## EXERCISE REQUIREMENTS
Keep the images out while you set down the data exactly.

Items from a data source:
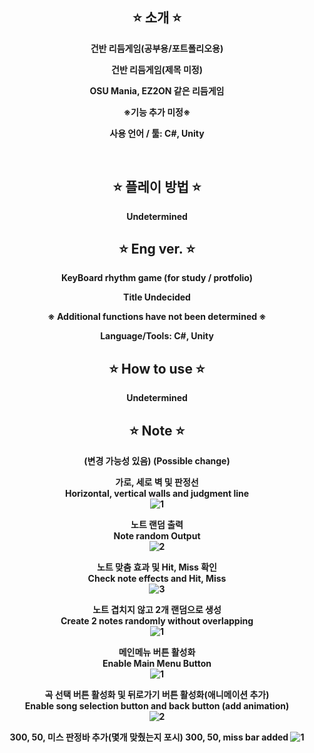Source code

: <div align="center">

⭐ 소개 ⭐
------------
<b>건반 리듬게임(공부용/포트폴리오용)<b>

<b>건반 리듬게임(제목 미정)<b>

<b>OSU Mania, EZ2ON 같은 리듬게임<b>

※기능 추가 미정※
  
사용 언어 / 툴: C#, Unity

<br>

⭐ 플레이 방법 ⭐
----------
Undetermined

⭐ Eng ver. ⭐
-----------
<b>KeyBoard rhythm game (for study / protfolio)</b>
  
<b> Title Undecided <b>

※ Additional functions have not been determined ※
  
Language/Tools: C#, Unity


⭐ How to use ⭐
----------------
Undetermined

⭐ Note ⭐
----------------
  (변경 가능성 있음)
  (Possible change)

가로, 세로 벽 및 판정선 <br>
Horizontal, vertical walls and judgment line <br>
![1](https://github.com/PQ777/new-Rhythm/assets/102477933/02b7fadd-6c48-4ec9-a7c5-d581393b1688)


 

노트 랜덤 출력<br>
Note random Output<br>
![2](https://github.com/PQ777/new-Rhythm/assets/102477933/ca8865c5-3150-4b04-82c0-ecdc58e7058c)



  
노트 맞춤 효과 및 Hit, Miss 확인<br>
Check note effects and Hit, Miss<br>
![3](https://github.com/PQ777/new-Rhythm/assets/102477933/225b8e5a-dee4-4fa9-bc60-99890f19d51b)



노트 겹치지 않고 2개 랜덤으로 생성<br>
Create 2 notes randomly without overlapping<br>
![1](https://github.com/PQ777/new-Rhythm/assets/102477933/6865703a-d725-4a18-b8e0-533c230dc6e1)



메인메뉴 버튼 활성화<br>
Enable Main Menu Button<br>
![1](https://github.com/PQ777/new-Rhythm/assets/102477933/403c5d3c-18db-4c1c-8593-efe67778ba47)


곡 선택 버튼 활성화 및 뒤로가기 버튼 활성화(애니메이션 추가)<br>
Enable song selection button and back button (add animation)<br>
![2](https://github.com/PQ777/new-Rhythm/assets/102477933/0824b44d-4332-4dc0-bf45-082e3752ca06)


300, 50, 미스 판정바 추가(몇개 맞췄는지 포시)
300, 50, miss bar added
![1](https://github.com/PQ777/new-Rhythm/assets/102477933/0add3621-9323-4de5-a039-28e069f317a7)





  
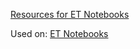 [Resources for ET Notebooks](http://adamschwartz.co/et-notebooks/)

Used on: [ET Notebooks](http://www.edwardtufte.com/bboard)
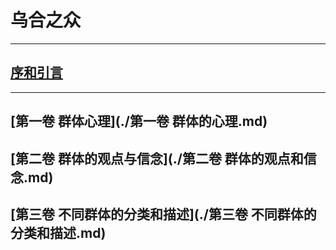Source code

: # 乌合之众
----
## [序和引言](./序和引言.md)
----
## [第一卷 群体心理](./第一卷 群体的心理.md)

## [第二卷 群体的观点与信念](./第二卷 群体的观点和信念.md)

## [第三卷 不同群体的分类和描述](./第三卷 不同群体的分类和描述.md)

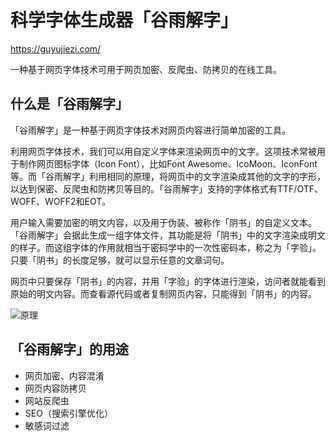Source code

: # 科学字体生成器「谷雨解字」

https://guyujiezi.com/

一种基于网页字体技术可用于网页加密、反爬虫、防拷贝的在线工具。

## 什么是「谷雨解字」

「谷雨解字」是一种基于网页字体技术对网页内容进行简单加密的工具。

利用网页字体技术，我们可以用自定义字体来渲染网页中的文字。这项技术常被用于制作网页图标字体（Icon Font），比如Font Awesome、IcoMoon、IconFont等。而「谷雨解字」利用相同的原理，将网页中的文字渲染成其他的文字的字形，以达到保密、反爬虫和防拷贝等目的。「谷雨解字」支持的字体格式有TTF/OTF、WOFF、WOFF2和EOT。

用户输入需要加密的明文内容，以及用于伪装、被称作「阴书」的自定义文本。「谷雨解字」会据此生成一组字体文件，其功能是将「阴书」中的文字渲染成明文的样子。而这组字体的作用就相当于密码学中的一次性密码本，称之为「字验」。只要「阴书」的长度足够，就可以显示任意的文章词句。

网页中只要保存「阴书」的内容，并用「字验」的字体进行渲染，访问者就能看到原始的明文内容。而查看源代码或者复制网页内容，只能得到「阴书」的内容。

![原理](https://guyujiezi.com/static/flow.png)

## 「谷雨解字」的用途

- 网页加密、内容混淆
- 网页内容防拷贝
- 网站反爬虫
- SEO（搜索引擎优化）
- 敏感词过滤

## THE COMPLETED TASK
Source code

: <div align="center">

⭐ 소개 ⭐
------------
<b>건반 리듬게임(공부용/포트폴리오용)<b>

<b>건반 리듬게임(제목 미정)<b>

<b>OSU Mania, EZ2ON 같은 리듬게임<b>

※기능 추가 미정※
  
사용 언어 / 툴: C#, Unity

<br>

⭐ 플레이 방법 ⭐
----------
Undetermined

⭐ Eng ver. ⭐
-----------
<b>KeyBoard rhythm game (for study / protfolio)</b>
  
<b> Title Undecided <b>

※ Additional functions have not been determined ※
  
Language/Tools: C#, Unity


⭐ How to use ⭐
----------------
Undetermined

⭐ Note ⭐
----------------
  (변경 가능성 있음)
  (Possible change)

가로, 세로 벽 및 판정선 <br>
Horizontal, vertical walls and judgment line <br>
![1](https://github.com/PQ777/new-Rhythm/assets/102477933/02b7fadd-6c48-4ec9-a7c5-d581393b1688)


 

노트 랜덤 출력<br>
Note random Output<br>
![2](https://github.com/PQ777/new-Rhythm/assets/102477933/ca8865c5-3150-4b04-82c0-ecdc58e7058c)



  
노트 맞춤 효과 및 Hit, Miss 확인<br>
Check note effects and Hit, Miss<br>
![3](https://github.com/PQ777/new-Rhythm/assets/102477933/225b8e5a-dee4-4fa9-bc60-99890f19d51b)



노트 겹치지 않고 2개 랜덤으로 생성<br>
Create 2 notes randomly without overlapping<br>
![1](https://github.com/PQ777/new-Rhythm/assets/102477933/6865703a-d725-4a18-b8e0-533c230dc6e1)



메인메뉴 버튼 활성화<br>
Enable Main Menu Button<br>
![1](https://github.com/PQ777/new-Rhythm/assets/102477933/403c5d3c-18db-4c1c-8593-efe67778ba47)


곡 선택 버튼 활성화 및 뒤로가기 버튼 활성화(애니메이션 추가)<br>
Enable song selection button and back button (add animation)<br>
![2](https://github.com/PQ777/new-Rhythm/assets/102477933/0824b44d-4332-4dc0-bf45-082e3752ca06)


300, 50, 미스 판정바 추가(몇개 맞췄는지 포시)
300, 50, miss bar added
![1](https://github.com/PQ777/new-Rhythm/assets/102477933/0add3621-9323-4de5-a039-28e069f317a7)





  
 [Resources for ET Notebooks](http://adamschwartz.co/et-notebooks/)

Used on: [ET Notebooks](http://www.edwardtufte.com/bboard)
Source code

: # 乌合之众
----
## [序和引言](./序和引言.md)
----
## [第一卷 群体心理](./第一卷 群体的心理.md)

## [第二卷 群体的观点与信念](./第二卷 群体的观点和信念.md)

## [第三卷 不同群体的分类和描述](./第三卷 不同群体的分类和描述.md)

Source code

: # 科学字体生成器「谷雨解字」

https://guyujiezi.com/

一种基于网页字体技术可用于网页加密、反爬虫、防拷贝的在线工具。

## 什么是「谷雨解字」

「谷雨解字」是一种基于网页字体技术对网页内容进行简单加密的工具。

利用网页字体技术，我们可以用自定义字体来渲染网页中的文字。这项技术常被用于制作网页图标字体（Icon Font），比如Font Awesome、IcoMoon、IconFont等。而「谷雨解字」利用相同的原理，将网页中的文字渲染成其他的文字的字形，以达到保密、反爬虫和防拷贝等目的。「谷雨解字」支持的字体格式有TTF/OTF、WOFF、WOFF2和EOT。

用户输入需要加密的明文内容，以及用于伪装、被称作「阴书」的自定义文本。「谷雨解字」会据此生成一组字体文件，其功能是将「阴书」中的文字渲染成明文的样子。而这组字体的作用就相当于密码学中的一次性密码本，称之为「字验」。只要「阴书」的长度足够，就可以显示任意的文章词句。

网页中只要保存「阴书」的内容，并用「字验」的字体进行渲染，访问者就能看到原始的明文内容。而查看源代码或者复制网页内容，只能得到「阴书」的内容。

![原理](https://guyujiezi.com/static/flow.png)

## 「谷雨解字」的用途

- 网页加密、内容混淆
- 网页内容防拷贝
- 网站反爬虫
- SEO（搜索引擎优化）
- 敏感词过滤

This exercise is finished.